## How to complete this task:
The entries must be restated exactly as written.

## Saved entries:
----------------------------------------

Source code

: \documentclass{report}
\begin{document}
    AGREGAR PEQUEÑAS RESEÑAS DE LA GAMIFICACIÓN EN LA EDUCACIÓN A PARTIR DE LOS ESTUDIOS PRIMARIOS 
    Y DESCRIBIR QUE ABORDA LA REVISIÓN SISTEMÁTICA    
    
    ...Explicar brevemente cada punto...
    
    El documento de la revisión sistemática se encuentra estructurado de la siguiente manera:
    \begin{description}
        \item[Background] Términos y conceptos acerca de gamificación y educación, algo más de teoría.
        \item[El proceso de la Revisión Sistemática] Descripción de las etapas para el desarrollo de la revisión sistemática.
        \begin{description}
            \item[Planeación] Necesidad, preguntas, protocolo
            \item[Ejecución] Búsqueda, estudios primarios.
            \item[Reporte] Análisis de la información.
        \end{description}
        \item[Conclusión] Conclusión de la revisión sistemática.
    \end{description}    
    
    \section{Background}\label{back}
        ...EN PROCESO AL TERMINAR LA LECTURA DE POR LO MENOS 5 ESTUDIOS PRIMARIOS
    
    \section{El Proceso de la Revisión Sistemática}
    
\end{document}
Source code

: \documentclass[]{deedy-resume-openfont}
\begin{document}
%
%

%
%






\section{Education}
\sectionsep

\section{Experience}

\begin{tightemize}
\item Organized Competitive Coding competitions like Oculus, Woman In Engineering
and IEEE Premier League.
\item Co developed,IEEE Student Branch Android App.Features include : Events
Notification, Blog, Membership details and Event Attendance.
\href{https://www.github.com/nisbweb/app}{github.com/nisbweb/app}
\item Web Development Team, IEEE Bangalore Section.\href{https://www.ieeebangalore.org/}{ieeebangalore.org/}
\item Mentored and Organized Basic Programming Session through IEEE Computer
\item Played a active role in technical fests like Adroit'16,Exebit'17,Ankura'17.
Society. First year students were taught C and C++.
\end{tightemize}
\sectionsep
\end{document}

----------------------------------------

## Reply:
Source code

: \documentclass{report}
\begin{document}
    AGREGAR PEQUEÑAS RESEÑAS DE LA GAMIFICACIÓN EN LA EDUCACIÓN A PARTIR DE LOS ESTUDIOS PRIMARIOS 
    Y DESCRIBIR QUE ABORDA LA REVISIÓN SISTEMÁTICA    
    
    ...Explicar brevemente cada punto...
    
    El documento de la revisión sistemática se encuentra estructurado de la siguiente manera:
    \begin{description}
        \item[Background] Términos y conceptos acerca de gamificación y educación, algo más de teoría.
        \item[El proceso de la Revisión Sistemática] Descripción de las etapas para el desarrollo de la revisión sistemática.
        \begin{description}
            \item[Planeación] Necesidad, preguntas, protocolo
            \item[Ejecución] Búsqueda, estudios primarios.
            \item[Reporte] Análisis de la información.
        \end{description}
        \item[Conclusión] Conclusión de la revisión sistemática.
    \end{description}    
    
    \section{Background}\label{back}
        ...EN PROCESO AL TERMINAR LA LECTURA DE POR LO MENOS 5 ESTUDIOS PRIMARIOS
    
    \section{El Proceso de la Revisión Sistemática}
    
\end{document}
Source code

: \documentclass[]{deedy-resume-openfont}
\begin{document}
%
%

%
%






\section{Education}
\sectionsep

\section{Experience}

\begin{tightemize}
\item Organized Competitive Coding competitions like Oculus, Woman In Engineering
and IEEE Premier League.
\item Co developed,IEEE Student Branch Android App.Features include : Events
Notification, Blog, Membership details and Event Attendance.
\href{https://www.github.com/nisbweb/app}{github.com/nisbweb/app}
\item Web Development Team, IEEE Bangalore Section.\href{https://www.ieeebangalore.org/}{ieeebangalore.org/}
\item Mentored and Organized Basic Programming Session through IEEE Computer
\item Played a active role in technical fests like Adroit'16,Exebit'17,Ankura'17.
Society. First year students were taught C and C++.
\end{tightemize}
\sectionsep
\end{document}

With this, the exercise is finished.